The digital clock flicks over. At 18.03, there’s a knock at my door. I look through the peephole. I see a woman’s face – a kind face, sort of familiar, but not a friend. I open the door and she says, Michael? (I’m surprised she knows my name.) She says, I’m Lee. Maybe you don’t remember me? Four doors down that way, she says, pointing.

She says, I haven’t seen you out the last few days and I thought you could do with a few things. I tried you yesterday, but . . .

And she hands me a large bag of shopping.

There’s wine, too, she says. So careful when you put it down.

I stare at her. I say, Thank you, and begin to unravel. I feel her hand on my shoulder.

She says, You know, if you need anything over Christmas, we’re staying put and— I cut her off before her kindness overtakes me. I thank her again, and wish her a happy time.

I empty the bag on the kitchen counter. Potatoes, wine, a ham and a pork pie and salad, a feast. Chocolate, too. A card. On the front, an image of Victorian London under snow. Inside, With Our Very Best Wishes, Lee and Alan.

I put the card on the table and it makes a difference to the room, to my mood especially. It’s Christmassy. I light a candle and open the sliding doors. Traffic and chill air. Lee and Alan. Who knew?

Christmas 1976. The sudden fall of light along Cowley Road. The smell of chestnuts Mabel roasts in the kitchen and sells in the shop. The smell of oranges punctured by cloves. The holly sprigs and mistletoe that Ellis and I used to gather out at Nuneham Courtenay.

I say to Ellis, Last tree and we’re done.

Where to? he says.

Divinity Road, I say. Up by Hill Top. Here’s the invoice, and I hand him the sheet.

He looks at it. Anne Cleaver, he says.

See you afterwards—

– Course, he says.

Eat here?

Great, he smiles. He leaves the shop, tree on his shoulder, fur hat on his head, and I watch him cross the road.

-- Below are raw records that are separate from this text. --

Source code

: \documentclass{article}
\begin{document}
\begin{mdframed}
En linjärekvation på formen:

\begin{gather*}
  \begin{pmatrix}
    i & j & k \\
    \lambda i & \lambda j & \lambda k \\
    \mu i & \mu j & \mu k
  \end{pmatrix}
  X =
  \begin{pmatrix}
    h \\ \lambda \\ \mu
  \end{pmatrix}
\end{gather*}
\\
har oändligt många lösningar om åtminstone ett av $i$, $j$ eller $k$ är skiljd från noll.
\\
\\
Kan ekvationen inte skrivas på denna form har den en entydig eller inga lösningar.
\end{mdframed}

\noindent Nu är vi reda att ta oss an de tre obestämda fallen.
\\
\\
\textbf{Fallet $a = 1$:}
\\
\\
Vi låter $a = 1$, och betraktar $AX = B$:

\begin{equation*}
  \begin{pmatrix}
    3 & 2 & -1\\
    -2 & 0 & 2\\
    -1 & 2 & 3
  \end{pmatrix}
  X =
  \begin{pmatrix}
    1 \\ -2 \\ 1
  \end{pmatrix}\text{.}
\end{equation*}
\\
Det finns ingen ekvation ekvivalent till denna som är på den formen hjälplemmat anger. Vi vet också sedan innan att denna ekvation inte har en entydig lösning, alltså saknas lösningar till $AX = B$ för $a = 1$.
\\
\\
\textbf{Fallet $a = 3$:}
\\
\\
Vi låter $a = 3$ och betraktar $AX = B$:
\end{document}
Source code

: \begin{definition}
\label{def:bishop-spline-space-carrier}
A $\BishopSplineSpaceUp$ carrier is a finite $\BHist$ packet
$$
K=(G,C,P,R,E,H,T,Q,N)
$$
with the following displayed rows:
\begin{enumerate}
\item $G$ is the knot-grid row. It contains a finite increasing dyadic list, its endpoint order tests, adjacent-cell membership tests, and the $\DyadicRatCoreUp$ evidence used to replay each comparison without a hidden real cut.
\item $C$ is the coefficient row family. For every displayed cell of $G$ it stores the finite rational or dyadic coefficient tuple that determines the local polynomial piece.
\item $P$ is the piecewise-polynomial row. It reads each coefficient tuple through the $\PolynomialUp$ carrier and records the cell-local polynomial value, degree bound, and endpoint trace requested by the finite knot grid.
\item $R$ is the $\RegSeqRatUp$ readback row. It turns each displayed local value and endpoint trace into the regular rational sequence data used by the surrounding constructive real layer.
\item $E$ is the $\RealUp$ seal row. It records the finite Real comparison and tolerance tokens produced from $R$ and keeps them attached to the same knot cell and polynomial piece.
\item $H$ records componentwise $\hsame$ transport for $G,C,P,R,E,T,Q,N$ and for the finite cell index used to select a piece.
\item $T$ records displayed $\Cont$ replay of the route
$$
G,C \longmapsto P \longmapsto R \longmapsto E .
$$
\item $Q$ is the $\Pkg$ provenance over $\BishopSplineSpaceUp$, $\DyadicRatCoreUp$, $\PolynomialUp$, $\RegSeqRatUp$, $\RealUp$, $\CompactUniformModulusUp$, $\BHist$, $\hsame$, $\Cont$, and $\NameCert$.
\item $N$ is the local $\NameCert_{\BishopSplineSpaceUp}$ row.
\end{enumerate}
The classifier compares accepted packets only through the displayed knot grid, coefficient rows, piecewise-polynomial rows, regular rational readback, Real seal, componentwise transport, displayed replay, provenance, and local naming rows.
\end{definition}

I sit down in Mabel’s armchair. The clock ticks over, and customers come in and make additions to their orders. But mostly, I read. Truman Capote, Breakfast at Tiffany’s, A Christmas Memory. I go out the back to make a cup of tea. I look at the clock and wonder where he’s got to.

In seven years, France has changed in our storytelling. It is now a holiday of single beds and single lads, sunbathing and French beauties. We keep secrets from one another now, secrets about sexual adventures, who’s done what. They’re secret because we don’t know what to do about the thing we were. So we stay away from it and don’t touch it, in case it stings. Avoidance is the dock leaf.

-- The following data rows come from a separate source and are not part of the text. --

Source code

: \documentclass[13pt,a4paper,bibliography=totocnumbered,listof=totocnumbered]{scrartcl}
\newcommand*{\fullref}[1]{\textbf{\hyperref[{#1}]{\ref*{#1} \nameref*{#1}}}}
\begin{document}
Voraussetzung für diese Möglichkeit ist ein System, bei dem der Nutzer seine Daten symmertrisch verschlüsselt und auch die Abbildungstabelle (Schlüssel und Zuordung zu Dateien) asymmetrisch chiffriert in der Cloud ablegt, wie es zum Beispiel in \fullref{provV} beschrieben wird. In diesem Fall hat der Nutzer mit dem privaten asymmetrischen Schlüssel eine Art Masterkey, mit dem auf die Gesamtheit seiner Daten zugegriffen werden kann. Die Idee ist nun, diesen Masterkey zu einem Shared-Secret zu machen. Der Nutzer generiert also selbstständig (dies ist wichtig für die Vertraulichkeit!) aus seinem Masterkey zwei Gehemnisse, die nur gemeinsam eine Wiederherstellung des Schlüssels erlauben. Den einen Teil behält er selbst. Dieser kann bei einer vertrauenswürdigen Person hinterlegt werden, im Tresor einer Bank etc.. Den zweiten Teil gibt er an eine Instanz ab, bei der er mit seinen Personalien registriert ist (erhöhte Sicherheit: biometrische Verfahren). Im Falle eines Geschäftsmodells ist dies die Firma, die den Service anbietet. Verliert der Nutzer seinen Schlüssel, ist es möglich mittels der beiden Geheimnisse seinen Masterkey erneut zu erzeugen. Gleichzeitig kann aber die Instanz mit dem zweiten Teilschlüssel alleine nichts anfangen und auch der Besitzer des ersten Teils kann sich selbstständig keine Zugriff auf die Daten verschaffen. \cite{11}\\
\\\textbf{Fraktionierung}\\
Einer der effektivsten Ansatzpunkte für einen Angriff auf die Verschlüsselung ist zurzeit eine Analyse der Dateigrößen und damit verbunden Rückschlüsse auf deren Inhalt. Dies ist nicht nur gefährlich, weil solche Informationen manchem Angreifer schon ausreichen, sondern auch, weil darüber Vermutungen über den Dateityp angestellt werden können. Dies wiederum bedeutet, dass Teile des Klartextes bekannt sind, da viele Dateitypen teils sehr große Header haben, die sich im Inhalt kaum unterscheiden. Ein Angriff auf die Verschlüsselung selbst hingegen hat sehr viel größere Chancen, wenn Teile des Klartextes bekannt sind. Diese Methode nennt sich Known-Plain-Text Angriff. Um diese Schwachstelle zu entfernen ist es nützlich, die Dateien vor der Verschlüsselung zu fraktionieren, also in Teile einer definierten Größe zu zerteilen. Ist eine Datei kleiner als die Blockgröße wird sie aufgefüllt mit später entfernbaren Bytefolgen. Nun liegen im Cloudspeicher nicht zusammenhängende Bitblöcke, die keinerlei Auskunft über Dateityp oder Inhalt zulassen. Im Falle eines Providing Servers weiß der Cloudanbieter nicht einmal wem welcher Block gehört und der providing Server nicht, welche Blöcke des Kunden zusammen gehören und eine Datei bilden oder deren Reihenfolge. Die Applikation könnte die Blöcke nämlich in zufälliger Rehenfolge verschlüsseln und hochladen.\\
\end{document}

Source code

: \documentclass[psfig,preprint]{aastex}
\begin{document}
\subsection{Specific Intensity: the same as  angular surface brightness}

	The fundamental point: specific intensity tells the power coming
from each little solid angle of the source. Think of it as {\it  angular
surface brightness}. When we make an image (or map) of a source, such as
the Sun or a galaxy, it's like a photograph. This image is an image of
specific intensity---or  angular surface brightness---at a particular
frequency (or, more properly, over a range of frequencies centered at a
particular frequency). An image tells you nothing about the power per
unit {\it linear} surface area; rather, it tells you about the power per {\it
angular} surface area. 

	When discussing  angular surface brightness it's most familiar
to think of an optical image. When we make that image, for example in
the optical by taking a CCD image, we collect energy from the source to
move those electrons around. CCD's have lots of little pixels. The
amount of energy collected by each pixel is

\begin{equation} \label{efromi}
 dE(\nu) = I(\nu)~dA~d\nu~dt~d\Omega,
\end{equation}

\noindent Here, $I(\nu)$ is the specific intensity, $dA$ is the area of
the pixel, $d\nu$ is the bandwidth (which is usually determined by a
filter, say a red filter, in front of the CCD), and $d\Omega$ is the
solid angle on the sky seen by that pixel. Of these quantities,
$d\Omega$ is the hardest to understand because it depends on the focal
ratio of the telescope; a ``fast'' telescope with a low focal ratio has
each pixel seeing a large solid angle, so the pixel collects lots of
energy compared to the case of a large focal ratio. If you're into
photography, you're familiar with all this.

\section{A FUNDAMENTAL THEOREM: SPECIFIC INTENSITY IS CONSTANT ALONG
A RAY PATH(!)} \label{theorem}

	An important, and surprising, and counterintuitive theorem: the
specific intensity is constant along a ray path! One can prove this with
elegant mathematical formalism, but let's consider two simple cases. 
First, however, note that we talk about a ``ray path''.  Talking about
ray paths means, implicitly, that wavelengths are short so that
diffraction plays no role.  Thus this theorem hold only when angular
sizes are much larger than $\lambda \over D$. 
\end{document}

He’s taking forever. I’m hungry. Mabel’s not back from her friend’s, and I feel like company. The cold inches across the stone floor and finds my toes. I stand up. I jump about. I go over to the record player and search out my favourite record. The introduction plays and my heart shimmies. The Impressions. ‘People Get Ready’. I open the shop door and let my feet take me across the floor.